**WHAT TO PRODUCE**
Starting at the line that holds "[TODO: why are the congruences distinct?]" and stopping at the line that holds "If $a \sim b$", restate the records below word for word, with both of those lines included.

**Records from a data source**
::::

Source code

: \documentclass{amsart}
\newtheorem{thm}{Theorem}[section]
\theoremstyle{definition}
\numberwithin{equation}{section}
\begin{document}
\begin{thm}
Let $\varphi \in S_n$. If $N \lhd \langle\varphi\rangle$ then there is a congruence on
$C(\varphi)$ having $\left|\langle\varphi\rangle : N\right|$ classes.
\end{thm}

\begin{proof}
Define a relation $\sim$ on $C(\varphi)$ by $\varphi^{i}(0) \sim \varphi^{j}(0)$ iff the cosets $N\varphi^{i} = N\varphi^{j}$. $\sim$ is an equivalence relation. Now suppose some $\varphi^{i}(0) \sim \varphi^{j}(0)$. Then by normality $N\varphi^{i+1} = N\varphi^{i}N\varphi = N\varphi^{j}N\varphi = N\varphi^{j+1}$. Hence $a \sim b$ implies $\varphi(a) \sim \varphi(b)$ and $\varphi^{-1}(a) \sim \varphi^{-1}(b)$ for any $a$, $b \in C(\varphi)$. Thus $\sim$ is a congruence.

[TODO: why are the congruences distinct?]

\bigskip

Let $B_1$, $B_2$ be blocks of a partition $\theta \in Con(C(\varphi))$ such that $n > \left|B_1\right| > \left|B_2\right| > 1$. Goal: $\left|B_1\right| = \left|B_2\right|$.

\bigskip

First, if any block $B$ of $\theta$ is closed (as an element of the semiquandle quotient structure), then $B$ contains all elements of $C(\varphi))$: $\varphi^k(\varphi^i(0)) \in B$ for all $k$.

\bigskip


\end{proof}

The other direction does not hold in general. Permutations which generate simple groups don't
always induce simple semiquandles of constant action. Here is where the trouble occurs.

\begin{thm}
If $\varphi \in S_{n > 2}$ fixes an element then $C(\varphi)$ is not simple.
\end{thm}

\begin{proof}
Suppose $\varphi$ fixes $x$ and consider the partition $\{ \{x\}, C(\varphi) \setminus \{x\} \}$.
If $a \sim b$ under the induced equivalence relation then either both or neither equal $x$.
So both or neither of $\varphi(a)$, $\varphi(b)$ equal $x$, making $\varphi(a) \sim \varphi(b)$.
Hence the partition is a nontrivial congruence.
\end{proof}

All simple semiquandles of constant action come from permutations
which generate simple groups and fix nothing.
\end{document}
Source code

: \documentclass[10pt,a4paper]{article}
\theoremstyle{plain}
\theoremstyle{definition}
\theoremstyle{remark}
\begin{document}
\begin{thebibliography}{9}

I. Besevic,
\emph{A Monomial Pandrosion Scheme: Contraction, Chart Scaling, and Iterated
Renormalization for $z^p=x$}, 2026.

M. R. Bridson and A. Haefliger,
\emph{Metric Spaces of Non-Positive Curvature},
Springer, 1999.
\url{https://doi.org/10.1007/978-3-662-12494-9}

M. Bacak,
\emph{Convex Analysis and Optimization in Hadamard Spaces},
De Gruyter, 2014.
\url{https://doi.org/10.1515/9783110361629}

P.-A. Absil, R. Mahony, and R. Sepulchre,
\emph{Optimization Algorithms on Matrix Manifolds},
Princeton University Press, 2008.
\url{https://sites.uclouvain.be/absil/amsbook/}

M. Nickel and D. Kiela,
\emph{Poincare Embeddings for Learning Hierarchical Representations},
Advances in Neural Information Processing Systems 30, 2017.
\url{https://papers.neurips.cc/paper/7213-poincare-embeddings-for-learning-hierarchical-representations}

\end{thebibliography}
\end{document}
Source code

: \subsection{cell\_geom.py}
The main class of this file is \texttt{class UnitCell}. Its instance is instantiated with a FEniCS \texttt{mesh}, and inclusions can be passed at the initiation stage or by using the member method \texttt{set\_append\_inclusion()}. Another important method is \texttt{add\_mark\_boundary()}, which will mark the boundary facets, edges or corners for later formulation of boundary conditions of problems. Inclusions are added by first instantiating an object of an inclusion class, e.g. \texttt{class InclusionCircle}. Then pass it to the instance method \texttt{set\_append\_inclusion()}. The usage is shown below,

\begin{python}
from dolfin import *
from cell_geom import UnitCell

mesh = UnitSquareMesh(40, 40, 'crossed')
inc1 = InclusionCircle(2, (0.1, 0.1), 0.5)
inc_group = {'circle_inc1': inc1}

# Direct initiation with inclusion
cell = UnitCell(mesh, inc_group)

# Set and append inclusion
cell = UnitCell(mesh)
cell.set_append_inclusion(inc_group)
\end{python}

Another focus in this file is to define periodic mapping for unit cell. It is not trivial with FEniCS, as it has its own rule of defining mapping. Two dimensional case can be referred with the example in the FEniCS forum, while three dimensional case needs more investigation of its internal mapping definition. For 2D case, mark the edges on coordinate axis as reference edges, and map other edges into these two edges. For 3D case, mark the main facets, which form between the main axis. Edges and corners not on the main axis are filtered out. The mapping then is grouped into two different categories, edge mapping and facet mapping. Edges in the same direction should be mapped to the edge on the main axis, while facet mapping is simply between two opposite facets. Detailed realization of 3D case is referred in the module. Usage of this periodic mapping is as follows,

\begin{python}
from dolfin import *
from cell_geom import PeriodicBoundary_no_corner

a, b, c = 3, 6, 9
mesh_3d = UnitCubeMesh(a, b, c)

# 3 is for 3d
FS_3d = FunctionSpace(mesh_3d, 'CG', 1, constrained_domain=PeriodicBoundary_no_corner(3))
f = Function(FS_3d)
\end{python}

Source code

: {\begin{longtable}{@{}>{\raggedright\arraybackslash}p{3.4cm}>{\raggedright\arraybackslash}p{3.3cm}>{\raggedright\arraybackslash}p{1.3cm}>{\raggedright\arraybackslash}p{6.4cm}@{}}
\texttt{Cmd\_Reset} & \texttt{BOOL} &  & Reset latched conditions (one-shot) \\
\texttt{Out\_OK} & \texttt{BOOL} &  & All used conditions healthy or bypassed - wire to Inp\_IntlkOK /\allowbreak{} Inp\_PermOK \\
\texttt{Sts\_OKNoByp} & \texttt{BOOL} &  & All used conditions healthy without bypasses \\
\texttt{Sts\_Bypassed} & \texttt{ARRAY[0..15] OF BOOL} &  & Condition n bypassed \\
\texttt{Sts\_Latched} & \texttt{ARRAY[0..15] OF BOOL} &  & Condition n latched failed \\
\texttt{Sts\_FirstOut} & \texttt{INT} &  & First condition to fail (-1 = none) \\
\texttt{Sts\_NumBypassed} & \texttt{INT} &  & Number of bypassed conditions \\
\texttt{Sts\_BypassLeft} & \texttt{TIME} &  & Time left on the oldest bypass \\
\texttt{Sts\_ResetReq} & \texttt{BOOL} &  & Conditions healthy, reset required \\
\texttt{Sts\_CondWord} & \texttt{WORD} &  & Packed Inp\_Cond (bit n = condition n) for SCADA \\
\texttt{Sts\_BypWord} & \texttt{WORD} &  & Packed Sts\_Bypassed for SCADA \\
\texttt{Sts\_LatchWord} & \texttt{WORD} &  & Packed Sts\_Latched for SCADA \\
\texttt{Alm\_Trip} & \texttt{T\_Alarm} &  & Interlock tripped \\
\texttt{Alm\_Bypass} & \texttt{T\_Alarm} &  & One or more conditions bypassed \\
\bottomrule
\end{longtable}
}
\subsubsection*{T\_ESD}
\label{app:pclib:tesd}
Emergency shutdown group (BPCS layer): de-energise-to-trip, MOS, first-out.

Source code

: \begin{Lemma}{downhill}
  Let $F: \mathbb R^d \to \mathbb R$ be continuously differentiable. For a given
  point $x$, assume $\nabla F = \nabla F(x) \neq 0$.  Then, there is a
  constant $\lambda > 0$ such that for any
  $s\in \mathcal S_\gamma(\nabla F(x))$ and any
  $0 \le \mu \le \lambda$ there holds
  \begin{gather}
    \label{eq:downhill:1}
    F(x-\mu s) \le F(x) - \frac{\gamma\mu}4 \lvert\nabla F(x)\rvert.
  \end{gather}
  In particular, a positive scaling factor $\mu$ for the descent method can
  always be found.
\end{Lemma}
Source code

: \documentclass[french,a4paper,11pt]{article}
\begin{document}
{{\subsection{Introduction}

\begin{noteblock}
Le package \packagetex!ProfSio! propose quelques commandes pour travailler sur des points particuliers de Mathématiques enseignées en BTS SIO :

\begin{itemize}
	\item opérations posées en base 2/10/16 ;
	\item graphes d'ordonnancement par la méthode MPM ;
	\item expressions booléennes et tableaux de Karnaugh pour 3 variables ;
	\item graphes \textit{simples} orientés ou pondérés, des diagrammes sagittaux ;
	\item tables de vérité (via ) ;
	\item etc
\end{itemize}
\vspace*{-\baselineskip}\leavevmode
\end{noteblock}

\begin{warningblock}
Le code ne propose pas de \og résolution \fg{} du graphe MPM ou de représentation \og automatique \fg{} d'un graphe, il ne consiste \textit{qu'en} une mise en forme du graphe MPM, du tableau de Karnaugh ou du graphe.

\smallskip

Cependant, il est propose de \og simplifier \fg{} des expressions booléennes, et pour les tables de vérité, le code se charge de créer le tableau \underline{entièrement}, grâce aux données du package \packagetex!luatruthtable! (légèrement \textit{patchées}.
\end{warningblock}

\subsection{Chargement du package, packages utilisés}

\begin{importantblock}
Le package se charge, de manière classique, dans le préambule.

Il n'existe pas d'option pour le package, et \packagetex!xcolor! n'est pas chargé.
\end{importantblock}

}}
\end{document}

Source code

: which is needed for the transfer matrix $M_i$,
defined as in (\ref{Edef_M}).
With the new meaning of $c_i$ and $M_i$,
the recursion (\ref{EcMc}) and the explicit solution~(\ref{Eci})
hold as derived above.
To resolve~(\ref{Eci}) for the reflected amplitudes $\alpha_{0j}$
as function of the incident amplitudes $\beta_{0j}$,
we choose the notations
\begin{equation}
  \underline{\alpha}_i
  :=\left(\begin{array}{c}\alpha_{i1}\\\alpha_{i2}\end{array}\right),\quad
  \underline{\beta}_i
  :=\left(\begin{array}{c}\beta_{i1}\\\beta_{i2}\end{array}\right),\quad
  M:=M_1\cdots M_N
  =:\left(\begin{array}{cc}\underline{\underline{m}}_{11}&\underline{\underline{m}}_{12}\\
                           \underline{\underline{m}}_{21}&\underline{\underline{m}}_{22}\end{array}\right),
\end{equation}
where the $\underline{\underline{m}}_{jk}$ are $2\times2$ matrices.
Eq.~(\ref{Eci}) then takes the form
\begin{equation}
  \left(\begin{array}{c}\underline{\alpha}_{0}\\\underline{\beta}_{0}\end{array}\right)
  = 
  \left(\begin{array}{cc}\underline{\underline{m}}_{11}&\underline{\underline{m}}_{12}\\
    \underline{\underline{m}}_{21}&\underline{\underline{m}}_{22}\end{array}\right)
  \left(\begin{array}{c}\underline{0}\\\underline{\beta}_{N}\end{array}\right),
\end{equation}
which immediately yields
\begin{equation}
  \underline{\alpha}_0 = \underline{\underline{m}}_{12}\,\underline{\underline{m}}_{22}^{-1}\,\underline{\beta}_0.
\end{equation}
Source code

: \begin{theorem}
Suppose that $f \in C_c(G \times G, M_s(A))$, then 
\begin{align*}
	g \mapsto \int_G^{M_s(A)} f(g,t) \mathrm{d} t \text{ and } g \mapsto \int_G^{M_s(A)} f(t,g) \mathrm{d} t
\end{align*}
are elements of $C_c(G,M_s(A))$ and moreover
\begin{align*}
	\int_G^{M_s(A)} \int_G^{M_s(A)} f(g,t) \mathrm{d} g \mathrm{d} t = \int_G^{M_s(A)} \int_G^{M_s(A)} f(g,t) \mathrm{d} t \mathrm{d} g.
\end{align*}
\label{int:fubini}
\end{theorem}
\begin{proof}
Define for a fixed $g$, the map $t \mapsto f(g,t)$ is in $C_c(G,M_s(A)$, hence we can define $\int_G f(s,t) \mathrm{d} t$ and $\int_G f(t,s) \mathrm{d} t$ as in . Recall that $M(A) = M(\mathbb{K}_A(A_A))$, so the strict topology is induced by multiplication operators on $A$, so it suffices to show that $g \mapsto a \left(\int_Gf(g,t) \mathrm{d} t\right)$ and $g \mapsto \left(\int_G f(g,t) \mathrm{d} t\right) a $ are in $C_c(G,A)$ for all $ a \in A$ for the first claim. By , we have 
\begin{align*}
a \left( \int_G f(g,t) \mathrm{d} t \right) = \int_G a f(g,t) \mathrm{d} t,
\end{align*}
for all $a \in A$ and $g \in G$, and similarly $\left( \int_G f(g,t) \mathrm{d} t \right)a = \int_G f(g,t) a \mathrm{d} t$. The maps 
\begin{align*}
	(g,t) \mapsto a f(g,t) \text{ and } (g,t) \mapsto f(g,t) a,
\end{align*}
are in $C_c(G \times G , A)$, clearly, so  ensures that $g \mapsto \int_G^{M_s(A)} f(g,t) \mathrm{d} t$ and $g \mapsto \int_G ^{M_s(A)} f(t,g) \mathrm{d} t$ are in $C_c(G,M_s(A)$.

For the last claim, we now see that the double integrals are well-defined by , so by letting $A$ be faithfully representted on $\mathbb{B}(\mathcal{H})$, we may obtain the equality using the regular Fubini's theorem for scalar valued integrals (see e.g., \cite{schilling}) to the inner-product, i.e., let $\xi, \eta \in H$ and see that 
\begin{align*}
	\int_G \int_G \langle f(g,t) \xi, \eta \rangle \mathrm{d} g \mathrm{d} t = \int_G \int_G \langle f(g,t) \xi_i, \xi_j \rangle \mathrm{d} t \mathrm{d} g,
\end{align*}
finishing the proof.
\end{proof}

::::

**RESPONSE BOX**
[TODO: why are the congruences distinct?]

\bigskip

Let $B_1$, $B_2$ be blocks of a partition $\theta \in Con(C(\varphi))$ such that $n > \left|B_1\right| > \left|B_2\right| > 1$. Goal: $\left|B_1\right| = \left|B_2\right|$.

\bigskip

First, if any block $B$ of $\theta$ is closed (as an element of the semiquandle quotient structure), then $B$ contains all elements of $C(\varphi))$: $\varphi^k(\varphi^i(0)) \in B$ for all $k$.

\bigskip


\end{proof}

The other direction does not hold in general. Permutations which generate simple groups don't
always induce simple semiquandles of constant action. Here is where the trouble occurs.

\begin{thm}
If $\varphi \in S_{n > 2}$ fixes an element then $C(\varphi)$ is not simple.
\end{thm}

\begin{proof}
Suppose $\varphi$ fixes $x$ and consider the partition $\{ \{x\}, C(\varphi) \setminus \{x\} \}$.
If $a \sim b$ under the induced equivalence relation then either both or neither equal $x$.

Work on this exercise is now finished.